• [Aim of the task] Copy the lines from the start of the records below through the line containing "6. Run the Streamlit", both included, and leave out the pictures.

• [Information provided]

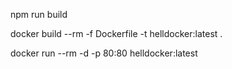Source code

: npm run build

docker build --rm -f Dockerfile -t helldocker:latest .

docker run --rm -d -p 80:80 helldocker:latest
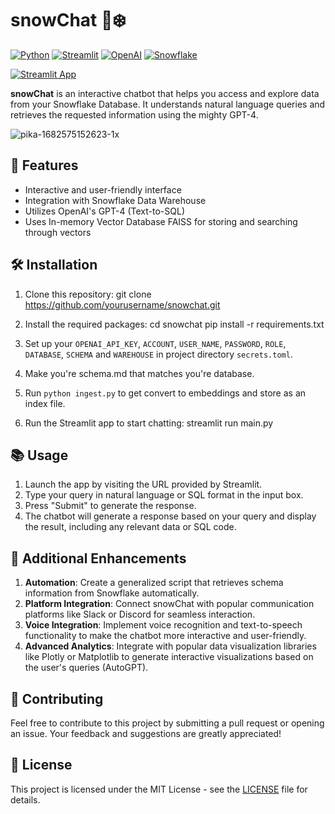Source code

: # snowChat 💬❄️

[![Python](https://img.shields.io/badge/-Python-3776AB?style=flat-square&logo=python&logoColor=white)](https://www.python.org/)
[![Streamlit](https://img.shields.io/badge/-Streamlit-FF4B4B?style=flat-square&logo=streamlit&logoColor=white)](https://streamlit.io/)
[![OpenAI](https://img.shields.io/badge/-OpenAI-412991?style=flat-square&logo=openai&logoColor=white)](https://openai.com/)
[![Snowflake](https://img.shields.io/badge/-Snowflake-29BFFF?style=flat-square&logo=snowflake&logoColor=white)](https://www.snowflake.com/en/)

[![Streamlit App](https://static.streamlit.io/badges/streamlit_badge_black_white.svg)](https://snowchat.streamlit.app/)

**snowChat** is an interactive chatbot that helps you access and explore data from your Snowflake Database. It understands natural language queries and retrieves the requested information using the mighty GPT-4.

![pika-1682575152623-1x](https://user-images.githubusercontent.com/53030784/234772753-228ad22b-3939-47a5-a4cc-c2aa7c08577a.jpeg)

## 🌟 Features

- Interactive and user-friendly interface
- Integration with Snowflake Data Warehouse
- Utilizes OpenAI's GPT-4 (Text-to-SQL)
- Uses In-memory Vector Database FAISS for storing and searching through vectors

## 🛠️ Installation

1. Clone this repository:
   git clone https://github.com/yourusername/snowchat.git

2. Install the required packages:
   cd snowchat
   pip install -r requirements.txt

3. Set up your `OPENAI_API_KEY`, `ACCOUNT`, `USER_NAME`, `PASSWORD`, `ROLE`, `DATABASE`, `SCHEMA` and `WAREHOUSE` in project directory `secrets.toml`.

4. Make you're schema.md that matches you're database.

5. Run `python ingest.py` to get convert to embeddings and store as an index file.

6. Run the Streamlit app to start chatting:
   streamlit run main.py

## 📚 Usage

1. Launch the app by visiting the URL provided by Streamlit.
2. Type your query in natural language or SQL format in the input box.
3. Press "Submit" to generate the response.
4. The chatbot will generate a response based on your query and display the result, including any relevant data or SQL code.

## 🚀 Additional Enhancements

1. **Automation**: Create a generalized script that retrieves schema information from Snowflake automatically.
2. **Platform Integration**: Connect snowChat with popular communication platforms like Slack or Discord for seamless interaction.
3. **Voice Integration**: Implement voice recognition and text-to-speech functionality to make the chatbot more interactive and user-friendly.
4. **Advanced Analytics**: Integrate with popular data visualization libraries like Plotly or Matplotlib to generate interactive visualizations based on the user's queries (AutoGPT).

## 🤝 Contributing

Feel free to contribute to this project by submitting a pull request or opening an issue. Your feedback and suggestions are greatly appreciated!

## 📄 License

This project is licensed under the MIT License - see the [LICENSE](LICENSE) file for details.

• [Finished exercise]
Source code

: npm run build

docker build --rm -f Dockerfile -t helldocker:latest .

docker run --rm -d -p 80:80 helldocker:latest
Source code

: # snowChat 💬❄️

[![Python](https://img.shields.io/badge/-Python-3776AB?style=flat-square&logo=python&logoColor=white)](https://www.python.org/)
[![Streamlit](https://img.shields.io/badge/-Streamlit-FF4B4B?style=flat-square&logo=streamlit&logoColor=white)](https://streamlit.io/)
[![OpenAI](https://img.shields.io/badge/-OpenAI-412991?style=flat-square&logo=openai&logoColor=white)](https://openai.com/)
[![Snowflake](https://img.shields.io/badge/-Snowflake-29BFFF?style=flat-square&logo=snowflake&logoColor=white)](https://www.snowflake.com/en/)

[![Streamlit App](https://static.streamlit.io/badges/streamlit_badge_black_white.svg)](https://snowchat.streamlit.app/)

**snowChat** is an interactive chatbot that helps you access and explore data from your Snowflake Database. It understands natural language queries and retrieves the requested information using the mighty GPT-4.

![pika-1682575152623-1x](https://user-images.githubusercontent.com/53030784/234772753-228ad22b-3939-47a5-a4cc-c2aa7c08577a.jpeg)

## 🌟 Features

- Interactive and user-friendly interface
- Integration with Snowflake Data Warehouse
- Utilizes OpenAI's GPT-4 (Text-to-SQL)
- Uses In-memory Vector Database FAISS for storing and searching through vectors

## 🛠️ Installation

1. Clone this repository:
   git clone https://github.com/yourusername/snowchat.git

2. Install the required packages:
   cd snowchat
   pip install -r requirements.txt

3. Set up your `OPENAI_API_KEY`, `ACCOUNT`, `USER_NAME`, `PASSWORD`, `ROLE`, `DATABASE`, `SCHEMA` and `WAREHOUSE` in project directory `secrets.toml`.

4. Make you're schema.md that matches you're database.

5. Run `python ingest.py` to get convert to embeddings and store as an index file.

6. Run the Streamlit app to start chatting:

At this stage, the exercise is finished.